From the records below, please repeat exactly the line that has "company收购其开发权后", the line that has "该作品成为引人注目的契机是在", and every line between them, and nothing else.

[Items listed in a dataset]
═══

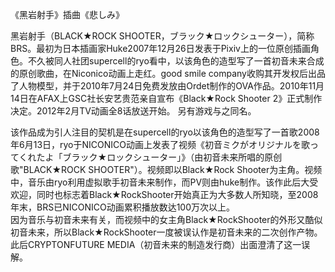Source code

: 

《黑岩射手》插曲《悲しみ》

黑岩射手（BLACK★ROCK
SHOOTER，ブラック★ロックシューター），简称BRS。最初为日本插画家Huke2007年12月26日发表于Pixiv上的一位原创插画角色。不久被同人社团supercell的ryo看中，以该角色的造型写了一首初音未来合成的原创歌曲，在Niconico动画上走红。good
smile
company收购其开发权后出品了人物模型，并于2010年7月24日免费发放由Ordet制作的OVA作品。2010年11月14日在AFAX上GSC社长安艺贵范亲自宣布《Black★Rock
Shooter 2》正式制作决定。2012年2月TV动画全8话放送开始。 另有游戏与之同名。

该作品成为引人注目的契机是在supercell的ryo以该角色的造型写了一首歌2008年6月13日，ryo于NICONICO动画上发表了视频《初音ミクがオリジナルを歌ってくれたよ「ブラック★ロックシューター」》（由初音未来所唱的原创歌"BLACK★ROCK
SHOOTER"）。视频即以Black★Rock
Shooter为主角。视频中，音乐由ryo利用虚拟歌手初音未来制作，而PV则由huke制作。该作此后大受欢迎，同时也标志着Black★RockShooter开始真正为大多数人所知晓，至2008年末，BRS已NICONICO动画累积播放数达100万次以上。  
因为音乐与初音未来有关，而视频中的女主角Black★RockShooter的外形又酷似初音未来，所以Black★RockShooter一度被误认作是初音未来的二次创作产物。此后CRYPTONFUTURE
MEDIA（初音未来的制造发行商）出面澄清了这一误解。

═══

_Task solution:_
company收购其开发权后出品了人物模型，并于2010年7月24日免费发放由Ordet制作的OVA作品。2010年11月14日在AFAX上GSC社长安艺贵范亲自宣布《Black★Rock
Shooter 2》正式制作决定。2012年2月TV动画全8话放送开始。 另有游戏与之同名。

该作品成为引人注目的契机是在supercell的ryo以该角色的造型写了一首歌2008年6月13日，ryo于NICONICO动画上发表了视频《初音ミクがオリジナルを歌ってくれたよ「ブラック★ロックシューター」》（由初音未来所唱的原创歌"BLACK★ROCK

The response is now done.